= INPUT DATA =
■ ■ ■

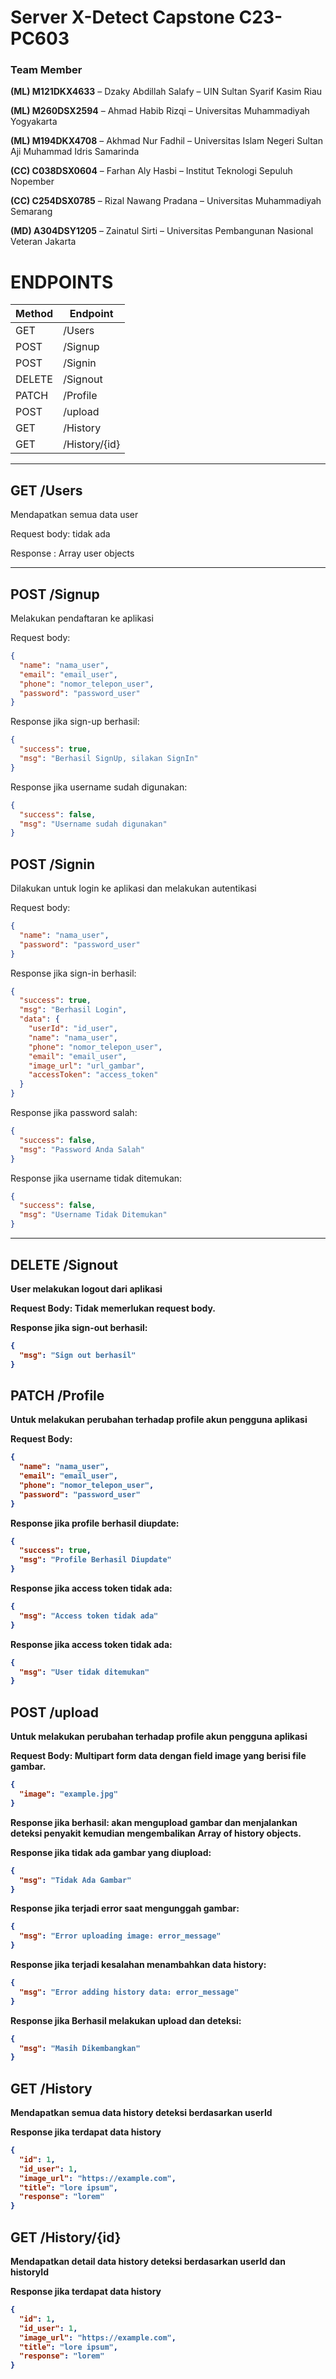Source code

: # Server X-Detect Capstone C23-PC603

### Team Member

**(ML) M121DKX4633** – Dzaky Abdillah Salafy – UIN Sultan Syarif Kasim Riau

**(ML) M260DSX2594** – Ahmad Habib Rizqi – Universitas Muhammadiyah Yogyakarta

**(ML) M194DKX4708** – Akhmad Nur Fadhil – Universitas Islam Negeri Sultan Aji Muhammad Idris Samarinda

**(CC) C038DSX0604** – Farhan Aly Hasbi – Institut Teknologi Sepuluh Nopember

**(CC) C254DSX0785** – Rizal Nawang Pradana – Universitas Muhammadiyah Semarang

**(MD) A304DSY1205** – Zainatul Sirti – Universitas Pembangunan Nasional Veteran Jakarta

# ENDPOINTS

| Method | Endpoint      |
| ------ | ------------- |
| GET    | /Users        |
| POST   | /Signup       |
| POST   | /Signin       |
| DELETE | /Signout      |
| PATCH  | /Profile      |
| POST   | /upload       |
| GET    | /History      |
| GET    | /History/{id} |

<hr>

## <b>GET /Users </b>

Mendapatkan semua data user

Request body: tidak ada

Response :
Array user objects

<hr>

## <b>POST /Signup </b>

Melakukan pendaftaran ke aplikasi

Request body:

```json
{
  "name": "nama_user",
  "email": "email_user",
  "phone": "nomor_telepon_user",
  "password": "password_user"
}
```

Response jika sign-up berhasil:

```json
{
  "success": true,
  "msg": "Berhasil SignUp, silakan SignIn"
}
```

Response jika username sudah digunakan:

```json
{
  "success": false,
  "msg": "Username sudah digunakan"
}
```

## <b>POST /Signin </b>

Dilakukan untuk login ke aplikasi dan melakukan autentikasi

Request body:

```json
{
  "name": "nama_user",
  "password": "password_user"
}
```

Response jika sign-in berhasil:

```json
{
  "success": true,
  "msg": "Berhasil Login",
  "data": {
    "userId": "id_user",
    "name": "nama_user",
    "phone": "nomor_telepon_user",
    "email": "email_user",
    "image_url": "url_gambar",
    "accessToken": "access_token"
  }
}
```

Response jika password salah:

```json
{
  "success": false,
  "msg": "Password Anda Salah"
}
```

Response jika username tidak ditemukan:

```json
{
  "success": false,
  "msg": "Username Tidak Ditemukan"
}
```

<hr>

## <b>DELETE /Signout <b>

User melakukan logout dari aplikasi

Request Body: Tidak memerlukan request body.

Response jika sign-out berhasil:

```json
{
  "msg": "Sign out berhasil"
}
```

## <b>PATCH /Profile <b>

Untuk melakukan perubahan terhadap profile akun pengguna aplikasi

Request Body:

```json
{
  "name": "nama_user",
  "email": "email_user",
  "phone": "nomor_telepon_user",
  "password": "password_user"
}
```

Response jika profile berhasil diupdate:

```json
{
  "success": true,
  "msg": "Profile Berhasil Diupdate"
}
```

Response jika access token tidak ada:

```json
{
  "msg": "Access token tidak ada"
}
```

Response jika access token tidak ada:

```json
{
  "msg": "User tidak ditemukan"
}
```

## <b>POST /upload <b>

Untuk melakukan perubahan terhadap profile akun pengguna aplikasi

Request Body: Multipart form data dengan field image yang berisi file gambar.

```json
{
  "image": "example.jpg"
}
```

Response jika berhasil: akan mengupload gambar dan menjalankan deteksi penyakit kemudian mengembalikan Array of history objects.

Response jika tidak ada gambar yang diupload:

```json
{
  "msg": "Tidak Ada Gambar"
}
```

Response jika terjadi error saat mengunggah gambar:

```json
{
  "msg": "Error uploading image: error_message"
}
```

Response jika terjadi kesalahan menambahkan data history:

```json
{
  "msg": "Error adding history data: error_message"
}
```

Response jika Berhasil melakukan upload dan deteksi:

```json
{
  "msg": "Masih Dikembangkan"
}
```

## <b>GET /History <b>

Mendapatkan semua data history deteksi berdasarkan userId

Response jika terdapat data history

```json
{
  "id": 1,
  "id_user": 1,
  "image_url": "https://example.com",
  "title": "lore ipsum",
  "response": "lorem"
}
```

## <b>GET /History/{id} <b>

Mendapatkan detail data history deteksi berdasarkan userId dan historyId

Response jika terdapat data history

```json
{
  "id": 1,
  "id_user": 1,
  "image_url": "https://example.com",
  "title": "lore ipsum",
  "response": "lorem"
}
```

■ ■ ■

= WORK TO BE COMPLETED =
Leave the pictures out and output all of the data verbatim.

= EXERCISE SOLUTION =
Source code

: # Server X-Detect Capstone C23-PC603

### Team Member

**(ML) M121DKX4633** – Dzaky Abdillah Salafy – UIN Sultan Syarif Kasim Riau

**(ML) M260DSX2594** – Ahmad Habib Rizqi – Universitas Muhammadiyah Yogyakarta

**(ML) M194DKX4708** – Akhmad Nur Fadhil – Universitas Islam Negeri Sultan Aji Muhammad Idris Samarinda

**(CC) C038DSX0604** – Farhan Aly Hasbi – Institut Teknologi Sepuluh Nopember

**(CC) C254DSX0785** – Rizal Nawang Pradana – Universitas Muhammadiyah Semarang

**(MD) A304DSY1205** – Zainatul Sirti – Universitas Pembangunan Nasional Veteran Jakarta

# ENDPOINTS

| Method | Endpoint      |
| ------ | ------------- |
| GET    | /Users        |
| POST   | /Signup       |
| POST   | /Signin       |
| DELETE | /Signout      |
| PATCH  | /Profile      |
| POST   | /upload       |
| GET    | /History      |
| GET    | /History/{id} |

<hr>

## <b>GET /Users </b>

Mendapatkan semua data user

Request body: tidak ada

Response :
Array user objects

<hr>

## <b>POST /Signup </b>

Melakukan pendaftaran ke aplikasi

Request body:

```json
{
  "name": "nama_user",
  "email": "email_user",
  "phone": "nomor_telepon_user",
  "password": "password_user"
}
```

Response jika sign-up berhasil:

```json
{
  "success": true,
  "msg": "Berhasil SignUp, silakan SignIn"
}
```

Response jika username sudah digunakan:

```json
{
  "success": false,
  "msg": "Username sudah digunakan"
}
```

## <b>POST /Signin </b>

Dilakukan untuk login ke aplikasi dan melakukan autentikasi

Request body:

```json
{
  "name": "nama_user",
  "password": "password_user"
}
```

Response jika sign-in berhasil:

```json
{
  "success": true,
  "msg": "Berhasil Login",
  "data": {
    "userId": "id_user",
    "name": "nama_user",
    "phone": "nomor_telepon_user",
    "email": "email_user",
    "image_url": "url_gambar",
    "accessToken": "access_token"
  }
}
```

Response jika password salah:

```json
{
  "success": false,
  "msg": "Password Anda Salah"
}
```

Response jika username tidak ditemukan:

```json
{
  "success": false,
  "msg": "Username Tidak Ditemukan"
}
```

<hr>

## <b>DELETE /Signout <b>

User melakukan logout dari aplikasi

Request Body: Tidak memerlukan request body.

Response jika sign-out berhasil:

```json
{
  "msg": "Sign out berhasil"
}
```

## <b>PATCH /Profile <b>

Untuk melakukan perubahan terhadap profile akun pengguna aplikasi

Request Body:

```json
{
  "name": "nama_user",
  "email": "email_user",
  "phone": "nomor_telepon_user",
  "password": "password_user"
}
```

Response jika profile berhasil diupdate:

```json
{
  "success": true,
  "msg": "Profile Berhasil Diupdate"
}
```

Response jika access token tidak ada:

```json
{
  "msg": "Access token tidak ada"
}
```

Response jika access token tidak ada:

```json
{
  "msg": "User tidak ditemukan"
}
```

## <b>POST /upload <b>

Untuk melakukan perubahan terhadap profile akun pengguna aplikasi

Request Body: Multipart form data dengan field image yang berisi file gambar.

```json
{
  "image": "example.jpg"
}
```

Response jika berhasil: akan mengupload gambar dan menjalankan deteksi penyakit kemudian mengembalikan Array of history objects.

Response jika tidak ada gambar yang diupload:

```json
{
  "msg": "Tidak Ada Gambar"
}
```

Response jika terjadi error saat mengunggah gambar:

```json
{
  "msg": "Error uploading image: error_message"
}
```

Response jika terjadi kesalahan menambahkan data history:

```json
{
  "msg": "Error adding history data: error_message"
}
```

Response jika Berhasil melakukan upload dan deteksi:

```json
{
  "msg": "Masih Dikembangkan"
}
```

## <b>GET /History <b>

Mendapatkan semua data history deteksi berdasarkan userId

Response jika terdapat data history

```json
{
  "id": 1,
  "id_user": 1,
  "image_url": "https://example.com",
  "title": "lore ipsum",
  "response": "lorem"
}
```

## <b>GET /History/{id} <b>

Mendapatkan detail data history deteksi berdasarkan userId dan historyId

Response jika terdapat data history

```json
{
  "id": 1,
  "id_user": 1,
  "image_url": "https://example.com",
  "title": "lore ipsum",
  "response": "lorem"
}
```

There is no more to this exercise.